Как, наверное, уже уяснили себе два-три самых терпеливых читателя, это обращение — единственное, что, по существу, меня занимает. Цель моих беглых заметок о творчестве Гоголя, надо надеяться, стала совершенно ясна. Грубо говоря, она сводится к следующему: если вы хотите узнать что-нибудь о России, если вы жаждете понять, почему продрогшие немцы проиграли свой блиц, если вас интересуют «идеи», «факты» и «тенденции» — не трогайте Гоголя. Каторжная работа по изучению русского языка, необходимая для того, чтобы его прочесть, не оплатится привычной для вас монетой. Не троньте его, не троньте. Ему нечего вам сказать. Не подходите к рельсам. Там высокое напряжение. Доступ закрыт. Избегайте, воздержитесь, не надо. Мне хотелось бы привести здесь полный перечень запретов, вето и угроз. Впрочем, вряд ли это понадобится — ведь случайный читатель, наверно, так далеко и не заберется. Но я буду очень рад неслучайному читателю — братьям моим, моим двойникам. Мой брат играет на губной гармонике. Моя сестра читает. Она моя тетя. Сначала выучите азбуку губных, заднеязычных, зубных, буквы, которые жужжат, гудят, как шмель и муха-цеце. После какой-нибудь гласной станете отплевываться. В первый раз просклоняв личное местоимение, вы ощутите одеревенелость в голове. Но я не вижу другого подхода к Гоголю (да, впрочем, и к любому другому русскому писателю). Его произведения, как и всякая великая литература, — это феномен языка, а не идей. Мои переводы отдельных мест — это лучшее, на что способен мой бедный словарь; но если бы они были так же совершенны, какими их слышит мое внутреннее ухо, я, не имея возможности передать их интонацию, все равно не мог бы заменить Гоголя. Стараясь передать мое отношение к его искусству, я не предъявил ни одного ощутимого доказательства его ни на что не похожей природы. Я могу лишь положа руку на сердце утверждать, что я не выдумал Гоголя. Он действительно писал, он действительно жил. Гоголь родился 1 апреля 1809 г. По словам его матери (она, конечно, придумала этот жалкий анекдот), стихотворение, которое он написал в пять лет, прочел Капнист, довольно известный писатель. Капнист обнял важно молчавшего ребенка и сказал счастливым родителям: «Из него будет большой талант, дай ему только судьба в руководители учителя-христианина». Но вот то, что Гоголь родился 1 апреля, это правда.

6. КОММЕНТАРИЙ

— Ну что ж… — сказал мой издатель.

Золотую щель нежного заката обрамляли мрачные скалы. Края ее опушились елями как ресницами, а еще дальше, в глубине самой щели, можно было различить силуэты других, совсем бесплотных гор поменьше. Мы были в штате Юта, сидели в гостиной горного отеля. Тонкие осины на ближних скалах и бледные пирамиды старых шахтных отвалов воспользовались зеркальным окном и молчаливо приняли участие в нашей беседе — примерно так же, как баироновские портреты в диалоге Чичикова с Собакевичем.
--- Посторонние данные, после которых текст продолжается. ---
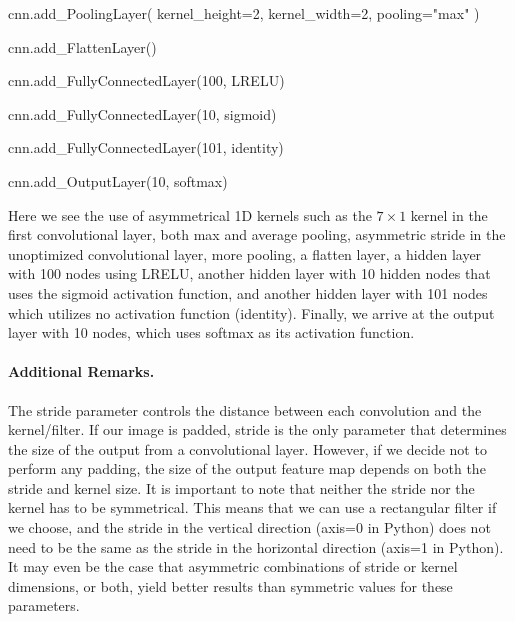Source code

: \documentclass[%
oneside,                 %
final,                   %
10pt]{article}
\begin{document}
cnn.add_PoolingLayer(
    kernel_height=2,
    kernel_width=2,
    pooling="max"
)

cnn.add_FlattenLayer()

cnn.add_FullyConnectedLayer(100, LRELU)

cnn.add_FullyConnectedLayer(10, sigmoid)

cnn.add_FullyConnectedLayer(101, identity)

cnn.add_OutputLayer(10, softmax)

\epycod


Here we see the use of asymmetrical 1D kernels such as the $7 \times
1$ kernel in the first convolutional layer, both max and average
pooling, asymmetric stride in the unoptimized convolutional layer,
more pooling, a flatten layer, a hidden layer with 100 nodes using
LRELU, another hidden layer with 10 hidden nodes that uses the sigmoid
activation function, and another hidden layer with 101 nodes which
utilizes no activation function (identity). Finally, we arrive at the
output layer with 10 nodes, which uses softmax as its activation
function.

\paragraph{Additional Remarks.}
The stride parameter controls the distance between each convolution
and the kernel/filter. If our image is padded, stride is the only
parameter that determines the size of the output from a convolutional
layer. However, if we decide not to perform any padding, the size of
the output feature map depends on both the stride and kernel size. It
is important to note that neither the stride nor the kernel has to be
symmetrical. This means that we can use a rectangular filter if we
choose, and the stride in the vertical direction (axis=0 in Python)
does not need to be the same as the stride in the horizontal direction
(axis=1 in Python). It may even be the case that asymmetric
combinations of stride or kernel dimensions, or both, yield better
results than symmetric values for these parameters.
\end{document}
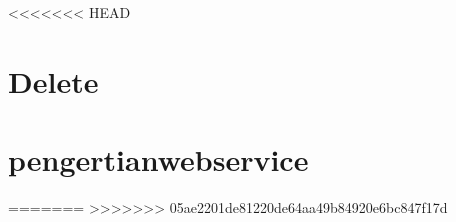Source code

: \documentclass{wileySix}
\begin{document}
%


%

<<<<<<< HEAD
\chapter[Method Delete]
{Delete}


\chapter[Pengertian Web Service]
{pengertianwebservice}

=======
>>>>>>> 05ae2201de81220de64aa49b84920e6bc847f17d

%

%

%


%

%
\end{document}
— Ну что ж, — сказал мой издатель, — мне нравится, но я думаю, что студентам надо рассказать, в чем там дело.

Я сказал…

— Нет, — возразил он. — Я не о том. Я о том, что студентам надо больше рассказать о сочинениях Гоголя. Я имею в виду сюжеты. Им захочется знать, о чем же эти книги.

Я ответил…

— Нет, этого вы не сделали, — сказал он. — Я все прочел очень внимательно и моя жена тоже, но сюжетов мы не узнали. И потом, в конце должно быть что-нибудь вроде библиографии или хронологии. Студент должен понять что к чему, иначе он придет в замешательство и не захочет читать дальше. Я сказал, что любой интеллигентный человек может найти даты и прочие сведения в хорошей энциклопедии или в любом учебнике по русской литературе. Он возразил, что студент необязательно человек интеллигентный, а к тому же он будет недоволен, если его заставят еще о чем-то справляться. Я сказал, что студенты бывают разные. Он ответил, что с точки зрения издателя все они одним миром мазаны.

— Я же пытался объяснить, — сказал я, — что в произведениях Гоголя подлинные сюжеты кроются за очевидными. Эти подлинные сюжеты я излагаю. Его рассказы только подражают сюжетным рассказам. Это как редкостный мотылек, который, отказавшись от своего внешнего облика, подражает внешнему облику существа совершенно другой породы — скажем, какой-нибудь популярной бабочке.

— Ну и что же? — спросил он.

— Или, вернее, непопулярной, непопулярной у ящериц и птиц.

— Ну да, понятно, — сказал он. — Я все понимаю. Но в конце концов сюжет есть сюжет, и студенту надо рассказать, что происходит. Например, пока я сам не прочел «Ревизора», у меня не было ни малейшего представления, в чем там дело, хотя я внимательно изучил вашу рукопись.

— Скажите, — спросил я, — что же происходит в «Ревизоре»?

— Ну как же, — сказал он, откинувшись в кресле, — происходит то, что молодой человек застрял в городе, потому что проиграл все свои деньги в карты, а город полон политиканов, и он использует этих политиканов, чтобы добыть деньги, внушив им, будто он государственный чиновник, посланный из центра для инспекции. А когда он их использовал, соблазнил дочку мэра, напился у мэра и получил взятку от судей, врачей, помещиков, торговцев и всякого рода администраторов, он уезжает из города как раз перед тем, как приезжает настоящий инспектор.

Я сказал…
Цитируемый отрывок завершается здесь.